Determine the Level of Risk

Risks are the probability that a particular threat will exercise a particular vulnerabilit and the resulting impact on your organization.

According to the HHS, “risk is not a single factor or event, but rather it is a combination of factors or events (threats and vulnerabilities) that, if they occur, may have an adverse impact on the organization.”

So let’s break down the whole vulnerability, threat and risk connection. Here’s an example:

Let’s say that your system allows weak passwords. The vulnerability is the fact that a weak password is vulnerable to attack. The threat then is that a hacker could easily crack that weak password and break into the system.

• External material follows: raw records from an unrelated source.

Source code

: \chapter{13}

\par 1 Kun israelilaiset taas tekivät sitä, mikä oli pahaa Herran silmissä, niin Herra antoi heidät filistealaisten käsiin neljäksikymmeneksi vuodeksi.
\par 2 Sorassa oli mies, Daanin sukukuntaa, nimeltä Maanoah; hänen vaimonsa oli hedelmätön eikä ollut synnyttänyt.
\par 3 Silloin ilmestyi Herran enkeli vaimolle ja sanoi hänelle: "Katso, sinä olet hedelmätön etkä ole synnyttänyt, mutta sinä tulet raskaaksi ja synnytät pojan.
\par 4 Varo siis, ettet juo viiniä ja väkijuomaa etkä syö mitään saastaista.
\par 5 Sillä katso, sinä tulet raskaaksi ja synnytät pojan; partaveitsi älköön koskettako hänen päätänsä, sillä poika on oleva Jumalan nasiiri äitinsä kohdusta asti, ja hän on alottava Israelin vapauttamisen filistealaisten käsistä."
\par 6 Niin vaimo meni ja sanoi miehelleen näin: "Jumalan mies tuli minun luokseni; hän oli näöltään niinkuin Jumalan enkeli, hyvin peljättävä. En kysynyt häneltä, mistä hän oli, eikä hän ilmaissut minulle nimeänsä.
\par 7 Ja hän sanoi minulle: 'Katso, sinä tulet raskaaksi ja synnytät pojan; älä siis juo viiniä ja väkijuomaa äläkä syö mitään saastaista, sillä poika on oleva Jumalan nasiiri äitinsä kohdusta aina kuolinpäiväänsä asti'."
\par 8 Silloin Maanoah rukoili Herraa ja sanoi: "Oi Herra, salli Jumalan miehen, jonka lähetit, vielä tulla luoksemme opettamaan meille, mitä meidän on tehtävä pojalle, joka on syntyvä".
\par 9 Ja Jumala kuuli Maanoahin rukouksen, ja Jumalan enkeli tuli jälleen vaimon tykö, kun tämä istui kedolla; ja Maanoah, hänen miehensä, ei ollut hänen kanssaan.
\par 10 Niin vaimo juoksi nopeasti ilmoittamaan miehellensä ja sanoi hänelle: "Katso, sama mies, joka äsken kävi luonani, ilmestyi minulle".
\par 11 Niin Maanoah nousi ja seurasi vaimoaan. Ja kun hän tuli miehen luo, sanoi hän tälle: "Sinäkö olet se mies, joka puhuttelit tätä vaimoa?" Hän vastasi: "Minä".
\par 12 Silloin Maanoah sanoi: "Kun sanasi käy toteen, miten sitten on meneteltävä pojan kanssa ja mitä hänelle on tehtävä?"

The risk would be the unprotected PHI in your system.

All risks should be assigned a level and accompanied by a list of corrective actions that would be performed to mitigate risk.

Finalize Documentation

Armed with the prioritized list of all your security problems, it’s time to start mitigating them. Starting with the top-ranked risks first, identify the security measure that fixes those issues.

Write everything up in an organized document. There is no specific format required, but the HHS does require the analysis in writing.

Technically, once you’ve documented all the steps you’ll take, you’re done with the risk analysis.

Periodic Review and Updates to the Risk Assessment

It’s important to remember that the risk analysis process is never truly done since it’s ongoing.

One requirement includes conducting a risk analysis on a regular basis. And while the Security Rule doesn’t set a required timeline, you’ll want to conduct another risk analysis whenever your company implements or plans to adopt new technology or business operations.

The bottom line is – a risk analysis is foundational to your security. You simply can’t be HIPAA compliant without one. If you have any tips you’d like to share, we’re all ears.